#### DATA FOR THIS TASK

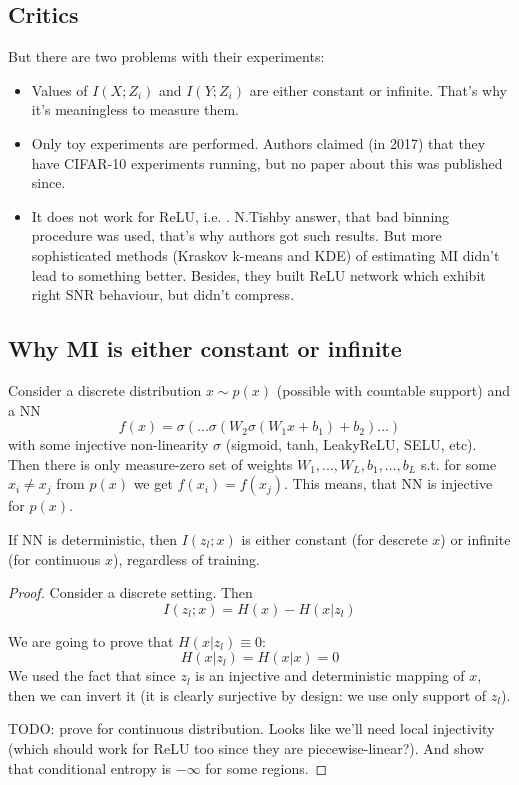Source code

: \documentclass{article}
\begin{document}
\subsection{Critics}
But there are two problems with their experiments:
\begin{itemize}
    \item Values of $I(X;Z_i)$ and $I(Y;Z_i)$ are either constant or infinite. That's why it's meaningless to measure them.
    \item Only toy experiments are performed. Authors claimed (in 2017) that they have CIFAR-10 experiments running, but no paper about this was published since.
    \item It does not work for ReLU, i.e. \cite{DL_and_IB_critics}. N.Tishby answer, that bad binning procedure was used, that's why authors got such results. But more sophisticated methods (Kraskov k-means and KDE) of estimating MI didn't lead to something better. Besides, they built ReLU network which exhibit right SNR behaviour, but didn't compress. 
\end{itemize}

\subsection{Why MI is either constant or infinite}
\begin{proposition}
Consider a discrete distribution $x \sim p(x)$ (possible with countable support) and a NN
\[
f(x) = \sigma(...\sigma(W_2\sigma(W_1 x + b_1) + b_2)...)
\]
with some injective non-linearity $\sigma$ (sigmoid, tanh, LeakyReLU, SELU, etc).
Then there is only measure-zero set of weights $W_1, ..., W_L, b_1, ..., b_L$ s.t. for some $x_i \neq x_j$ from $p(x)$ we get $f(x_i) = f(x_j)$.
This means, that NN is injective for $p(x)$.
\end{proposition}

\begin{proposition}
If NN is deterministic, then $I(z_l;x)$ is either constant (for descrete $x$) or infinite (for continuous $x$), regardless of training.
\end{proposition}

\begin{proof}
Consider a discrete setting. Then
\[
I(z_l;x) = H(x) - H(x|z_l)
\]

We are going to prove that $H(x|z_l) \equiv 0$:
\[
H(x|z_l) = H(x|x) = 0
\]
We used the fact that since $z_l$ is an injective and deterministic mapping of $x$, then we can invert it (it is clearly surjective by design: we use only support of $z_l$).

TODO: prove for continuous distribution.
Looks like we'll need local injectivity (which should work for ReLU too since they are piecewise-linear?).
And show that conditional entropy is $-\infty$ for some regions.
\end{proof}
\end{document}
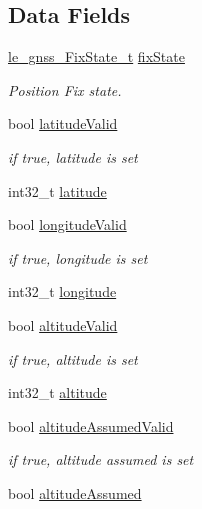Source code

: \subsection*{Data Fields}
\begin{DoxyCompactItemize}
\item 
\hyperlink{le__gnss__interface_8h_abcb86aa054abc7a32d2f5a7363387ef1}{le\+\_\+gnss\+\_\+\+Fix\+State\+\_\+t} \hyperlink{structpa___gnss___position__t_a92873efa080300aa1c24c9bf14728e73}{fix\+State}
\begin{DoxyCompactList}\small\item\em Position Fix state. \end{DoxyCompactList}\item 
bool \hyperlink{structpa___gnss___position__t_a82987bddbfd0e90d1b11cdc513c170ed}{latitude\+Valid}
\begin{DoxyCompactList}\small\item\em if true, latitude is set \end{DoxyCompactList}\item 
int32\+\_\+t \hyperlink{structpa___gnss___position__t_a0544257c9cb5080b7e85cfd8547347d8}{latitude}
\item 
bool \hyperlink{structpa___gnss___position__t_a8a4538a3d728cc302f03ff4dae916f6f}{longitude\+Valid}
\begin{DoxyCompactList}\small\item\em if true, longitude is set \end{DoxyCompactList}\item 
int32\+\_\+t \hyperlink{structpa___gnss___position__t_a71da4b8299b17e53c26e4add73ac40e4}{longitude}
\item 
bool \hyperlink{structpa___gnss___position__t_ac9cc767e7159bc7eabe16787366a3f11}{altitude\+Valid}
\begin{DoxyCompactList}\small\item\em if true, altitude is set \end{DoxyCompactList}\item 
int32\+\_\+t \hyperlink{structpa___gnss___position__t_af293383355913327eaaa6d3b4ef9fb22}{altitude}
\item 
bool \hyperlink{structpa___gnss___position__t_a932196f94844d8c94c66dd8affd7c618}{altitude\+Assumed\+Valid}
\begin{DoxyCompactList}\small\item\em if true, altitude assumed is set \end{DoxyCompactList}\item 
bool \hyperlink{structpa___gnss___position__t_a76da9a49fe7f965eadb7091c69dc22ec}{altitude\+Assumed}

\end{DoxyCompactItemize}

########

- **AIM OF THE EXERCISE**: Copy every record exactly, leaving the pictures out.

- **RESPONSE**:
Source code

: \documentclass{article}
\begin{document}
\subsection{Critics}
But there are two problems with their experiments:
\begin{itemize}
    \item Values of $I(X;Z_i)$ and $I(Y;Z_i)$ are either constant or infinite. That's why it's meaningless to measure them.
    \item Only toy experiments are performed. Authors claimed (in 2017) that they have CIFAR-10 experiments running, but no paper about this was published since.
    \item It does not work for ReLU, i.e. \cite{DL_and_IB_critics}. N.Tishby answer, that bad binning procedure was used, that's why authors got such results. But more sophisticated methods (Kraskov k-means and KDE) of estimating MI didn't lead to something better. Besides, they built ReLU network which exhibit right SNR behaviour, but didn't compress. 
\end{itemize}

\subsection{Why MI is either constant or infinite}
\begin{proposition}
Consider a discrete distribution $x \sim p(x)$ (possible with countable support) and a NN
\[
f(x) = \sigma(...\sigma(W_2\sigma(W_1 x + b_1) + b_2)...)
\]
with some injective non-linearity $\sigma$ (sigmoid, tanh, LeakyReLU, SELU, etc).
Then there is only measure-zero set of weights $W_1, ..., W_L, b_1, ..., b_L$ s.t. for some $x_i \neq x_j$ from $p(x)$ we get $f(x_i) = f(x_j)$.
This means, that NN is injective for $p(x)$.
\end{proposition}

\begin{proposition}
If NN is deterministic, then $I(z_l;x)$ is either constant (for descrete $x$) or infinite (for continuous $x$), regardless of training.
\end{proposition}

\begin{proof}
Consider a discrete setting. Then
\[
I(z_l;x) = H(x) - H(x|z_l)
\]

We are going to prove that $H(x|z_l) \equiv 0$:
\[
H(x|z_l) = H(x|x) = 0
\]
We used the fact that since $z_l$ is an injective and deterministic mapping of $x$, then we can invert it (it is clearly surjective by design: we use only support of $z_l$).

TODO: prove for continuous distribution.
Looks like we'll need local injectivity (which should work for ReLU too since they are piecewise-linear?).
And show that conditional entropy is $-\infty$ for some regions.
\end{proof}
\end{document}
Source code

: \subsection*{Data Fields}
\begin{DoxyCompactItemize}
\item 
\hyperlink{le__gnss__interface_8h_abcb86aa054abc7a32d2f5a7363387ef1}{le\+\_\+gnss\+\_\+\+Fix\+State\+\_\+t} \hyperlink{structpa___gnss___position__t_a92873efa080300aa1c24c9bf14728e73}{fix\+State}
\begin{DoxyCompactList}\small\item\em Position Fix state. \end{DoxyCompactList}\item 
bool \hyperlink{structpa___gnss___position__t_a82987bddbfd0e90d1b11cdc513c170ed}{latitude\+Valid}
\begin{DoxyCompactList}\small\item\em if true, latitude is set \end{DoxyCompactList}\item 
int32\+\_\+t \hyperlink{structpa___gnss___position__t_a0544257c9cb5080b7e85cfd8547347d8}{latitude}
\item 
bool \hyperlink{structpa___gnss___position__t_a8a4538a3d728cc302f03ff4dae916f6f}{longitude\+Valid}
\begin{DoxyCompactList}\small\item\em if true, longitude is set \end{DoxyCompactList}\item 
int32\+\_\+t \hyperlink{structpa___gnss___position__t_a71da4b8299b17e53c26e4add73ac40e4}{longitude}
\item 
bool \hyperlink{structpa___gnss___position__t_ac9cc767e7159bc7eabe16787366a3f11}{altitude\+Valid}
\begin{DoxyCompactList}\small\item\em if true, altitude is set \end{DoxyCompactList}\item 
int32\+\_\+t \hyperlink{structpa___gnss___position__t_af293383355913327eaaa6d3b4ef9fb22}{altitude}
\item 
bool \hyperlink{structpa___gnss___position__t_a932196f94844d8c94c66dd8affd7c618}{altitude\+Assumed\+Valid}
\begin{DoxyCompactList}\small\item\em if true, altitude assumed is set \end{DoxyCompactList}\item 
bool \hyperlink{structpa___gnss___position__t_a76da9a49fe7f965eadb7091c69dc22ec}{altitude\+Assumed}

\end{DoxyCompactItemize}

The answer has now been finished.